Кланкити-кланкити-бэнг. Кланкити-кланкити-бэнг… Подростки с пустыми лицами извиваются и шаркают под преступный бит, отдавая ему душу.
Заключительная барабанная дробь, и оркестр уходит на отдых. Зажигается свет и освещает лицо юноши. Фальшивое наглое лицо и унылый, мне-не-куда-идти взгляд.
В этом набитом людьми зале он исходит потом, он почти задушен горячими испарениями стремительно двигающихся тел и обильно политых маслом волос. Толпа бесцельно кружит по залу. Один-двое останавливаются, заговаривают с ним. Он коротко отвечает.
Оркестр начинает снова. Четверо юношей в туго обтягивающих брюках импровизируют на мерцающих электрогитарах, выдавая настоящий ритм бита. Аккорд на басовой гитаре, потом переборы на других, и они уходят.
Осторожно, чтобы не прожечь горячим пеплом новый костюм, он закуривает сигарету. Дым спиралью плывет вверх и тонет в чаду под потолком. Свет наполовину гаснет, и перед ним появляется девушка. Темные провалы глаз на бледном лице, пепельные короткие волосы. Ярко накрашенные губы кривятся.
— Ну и скучища здесь!
Он окидывает взглядом ее блузку. Грудь маленькая. Совсем плоская.
— А где нет?
Она садится рядом с ним, и они наблюдают за танцующими.
— Жарко как в пекле, а эти кошки все пляшут.
— Сумасшедшие! Я один раз видел, как черная кошка кружилась, кружилась и свалилась замертво. Она сошла с ума.
— Сошла с ума.
В ее поведении чувствуется беспокойство. Он видит капли пота у нее на лбу.
— Хочешь выйти на улицу?
— Мой парень куда-то отвалил. Думаю, и мне можно.
Они обходят танцующих. Направляются к берегу реки.
Она держится за его руку, когда они идут по траве. Звезды заполнили темное небо, в ветках шумит прохладный ветер. Они садятся, и он чувствует, как прижалось к нему ее тело.
Ему сейчас совсем не до этого, да и стоит ли? Секс иногда бывает скучным. Все же он трогает ее груди, и она не против. Здесь слишком хорошо для всего, кроме разговоров.
— Вчера удалось раздобыть немного денег, и я купил новые носки.
— Шикарные. Я еще там заметила. Наверно, дорогие?
— Дорогие. Но я христианин, и бог иногда помогает мне наличными. Выплачивает свой долг.
— Какой долг? — спрашивает она.
— Когда я был маленьким, церковь до смерти мне надоела. Теперь она, кажется, поняла.

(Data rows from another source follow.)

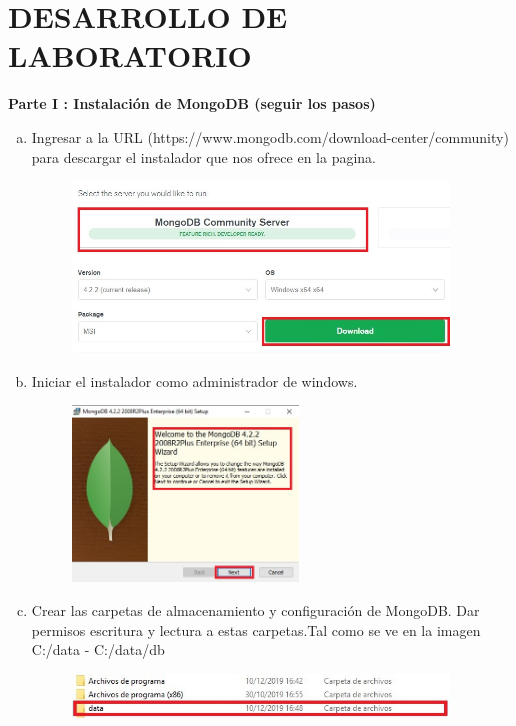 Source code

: \documentclass[preprint,12pt]{elsarticle}
\begin{document}
\section{DESARROLLO DE LABORATORIO}
\textbf{Parte I : Instalación de MongoDB (seguir los pasos)}
\begin{enumerate}[a)]
\item Ingresar a la URL (https://www.mongodb.com/download-center/community) para descargar el instalador que nos ofrece en la pagina.
\begin{figure}[htb]
	\begin{center}
		\includegraphics[width=10cm]{./IMAGENES/Mongo01}
	\end{center}
\end{figure}
\item Iniciar el instalador como administrador de windows.
\begin{figure}[htb]
	\begin{center}
		\includegraphics[width=6cm]{./IMAGENES/Mongo02}
	\end{center}
\end{figure}

\item Crear las carpetas de almacenamiento y configuración de MongoDB.
Dar permisos escritura y lectura a estas carpetas.Tal como se ve en la imagen
C:/data - C:/data/db
\begin{figure}[htb]
	\begin{center}
		\includegraphics[width=10cm]{./IMAGENES/Mongo03}
	\end{center}
\end{figure}


\end{enumerate}
\end{document}
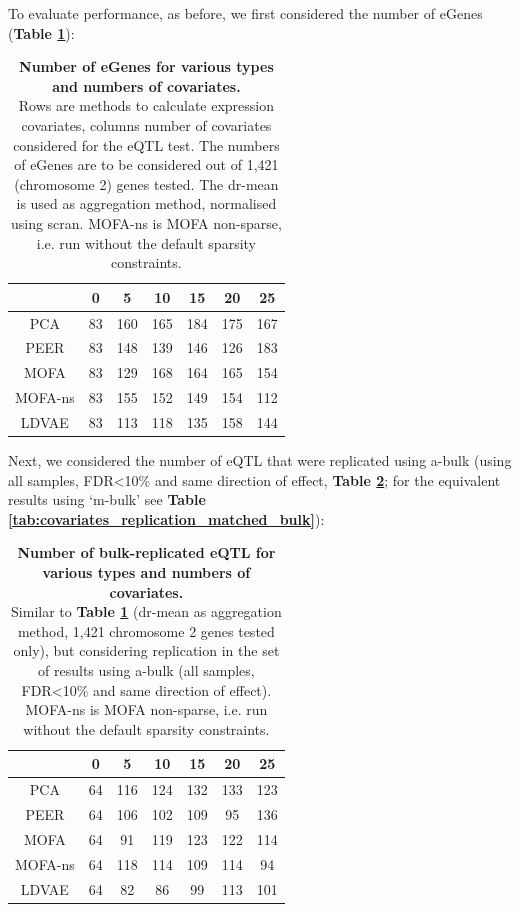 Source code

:To evaluate performance, as before, we first considered the number of eGenes (\textbf{Table \ref{tab:covariates}}):

\begin{table}[h]
    \centering
    \begin{tabular}{c|c c c c c c}
    &          0 & 5 & 10 & 15 & 20 & 25  \\
    \hline
    PCA      & 83 & 160 & 165 & 184 & 175 & 167 \\
    PEER     & 83 & 148 & 139 & 146 & 126 & 183 \\
    MOFA     & 83 & 129 & 168 & 164 & 165 & 154 \\
    MOFA-ns  & 83 & 155 & 152 & 149 & 154 & 112 \\
    LDVAE    & 83 & 113 & 118 & 135 & 158 & 144 \\
    \end{tabular}
    \caption[Number and type of covariate comparison]{\textbf{Number of eGenes for various types and numbers of covariates.}\\
    Rows are methods to calculate expression covariates, columns number of covariates considered for the eQTL test.
    The numbers of eGenes are to be considered out of 1,421 (chromosome 2) genes tested.
    The dr-mean is used as aggregation method, normalised using scran.
    MOFA-ns is MOFA non-sparse, i.e. run without the default sparsity constraints.}
    \label{tab:covariates}
\end{table}

Next, we considered the number of eQTL that were replicated using a-bulk (using all samples, FDR<10\% and same direction of effect, \textbf{Table \ref{tab:covariates_replication}}; for the equivalent results using `m-bulk' see \textbf{Table \ref{tab:covariates_replication_matched_bulk}}):

\begin{table}[h]
    \centering
    \begin{tabular}{c|c c c c c c}
    &          0 & 5 & 10 & 15 & 20 & 25  \\
    \hline
    PCA      & 64 & 116 & 124 & 132 & 133 & 123 \\
    PEER     & 64 & 106 & 102 & 109 &  95 & 136 \\
    MOFA     & 64 &  91 & 119 & 123 & 122 & 114 \\
    MOFA-ns  & 64 & 118 & 114 & 109 & 114 &  94 \\
    LDVAE    & 64 &  82 &  86 &  99 & 113 & 101 \\
    \end{tabular}
    \caption[Covariate comparison in terms of replication of bulk results]{\textbf{Number of bulk-replicated eQTL for various types and numbers of covariates.} \\
    Similar to \textbf{Table \ref{tab:covariates}} (dr-mean as aggregation method, 1,421 chromosome 2 genes tested only), but considering replication in the set of results using a-bulk (all samples, FDR<10\% and same direction of effect).
    MOFA-ns is MOFA non-sparse, i.e. run without the default sparsity constraints.}
    \label{tab:covariates_replication}
\end{table}

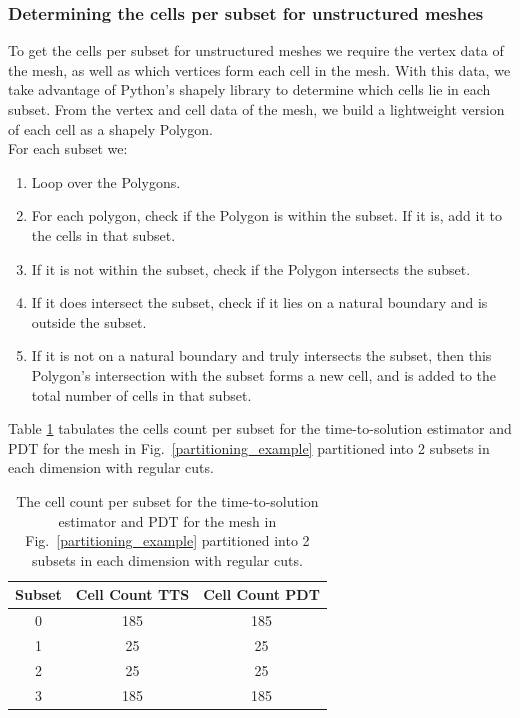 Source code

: \subsubsection{Determining the cells per subset for unstructured meshes}
To get the cells per subset for unstructured meshes we require the vertex data of the mesh, as well as which vertices form each cell in the mesh.
With this data, we take advantage of Python's shapely library \cite{shapely} to determine which cells lie in each subset. From the vertex and cell data of the mesh, we build a lightweight version of each cell as a shapely Polygon.\\
\noindent
For each subset we:
\begin{enumerate}
  \item Loop over the Polygons.
  \item For each polygon, check if the Polygon is within the subset. If it is, add it to the cells in that subset.
  \item If it is not within the subset, check if the Polygon intersects the subset.
  \item If it does intersect the subset, check if it lies on a natural boundary and is outside the subset.
  \item If it is not on a natural boundary and truly intersects the subset, then this Polygon's intersection with the subset forms a new cell,  and is added to the total number of cells in that subset.
\end{enumerate}
Table \ref{2x2_cellcount} tabulates the cells count per subset for the time-to-solution estimator and PDT for the mesh in Fig.~\ref{partitioning_example} partitioned into 2 subsets in each dimension with regular cuts.
\begin{table}[H]
\centering
\caption{The cell count per subset for the time-to-solution estimator and PDT for the mesh in Fig.~\ref{partitioning_example} partitioned into 2 subsets in each dimension with regular cuts.}
\label{2x2_cellcount}
\begin{tabular}{c|c|c}
\textbf{Subset} & \textbf{Cell Count TTS} & \textbf{Cell Count PDT} \\ \hline
0 & 185 & 185 \\ \hline
1 & 25 & 25 \\ \hline
2 & 25 & 25 \\ \hline
3 & 185 & 185
\end{tabular}
\end{table}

— Эй, уж не грабанул ли ты церковь?
Он кивает головой.
— Пожертвования. Пустячная работа.
И он рассказывает ей, как пришел вчера вечером в церковь. Там еще оставались несколько человек, но они его не заметили. Он проскользнул в маленькую дверцу, выходящую на лестницу. Однако путь на хоры был перекрыт решеткой, поэтому пришлось сидеть и ждать, когда церковь закроют. Потом он спустился вниз, и вот тогда стало страшновато. В ризнице еле-еле светила одна-единственная лампа, а вокруг двигались тени. К счастью, он прихватил с собой фонарик.
— Я чуть было не свалил святого Антония, извинился и попросил у него помощи. Он-то и мигнул мне, где найти ящик, а тот, оказывается, совсем рядом. Открыть его было пара пустяков. Правда, один раз ломик соскочил и наделал-таки шуму, но никто не услышал… кроме бога, а ему наплевать. Все получилось, как всегда, удачно. Там было несколько бумажек и мелочи на целый карман.
— А как ты выбрался, ведь ее заперли?
— Запросто. Там есть одна дверь, она запирается изнутри. Я знал о ней с самого начала. На улице было совсем темно, и меня никто не видел.
— Все равно рискованно, — сказала она. — Наверно, тебе очень были нужны деньги, если ты не побоялся бога.
Его пальцы расстегивают блузку и забираются ей в лифчик. Она хихикает. Потом делает рукой движение…
Не стоит того. Заполучил на все готовую птичку, и хоть бы что. Нет, не сегодня.
Какое-то время они, лежа на земле, целуются, потом он садится и говорит:
— Послушай. Знаешь что? Я хочу уехать на восток и стать кем-нибудь. Здесь я конченый человек. Больше ни на что не гожусь. Если наняться собирать фрукты или поработать на ферме, можно поднакопить денег на дорогу.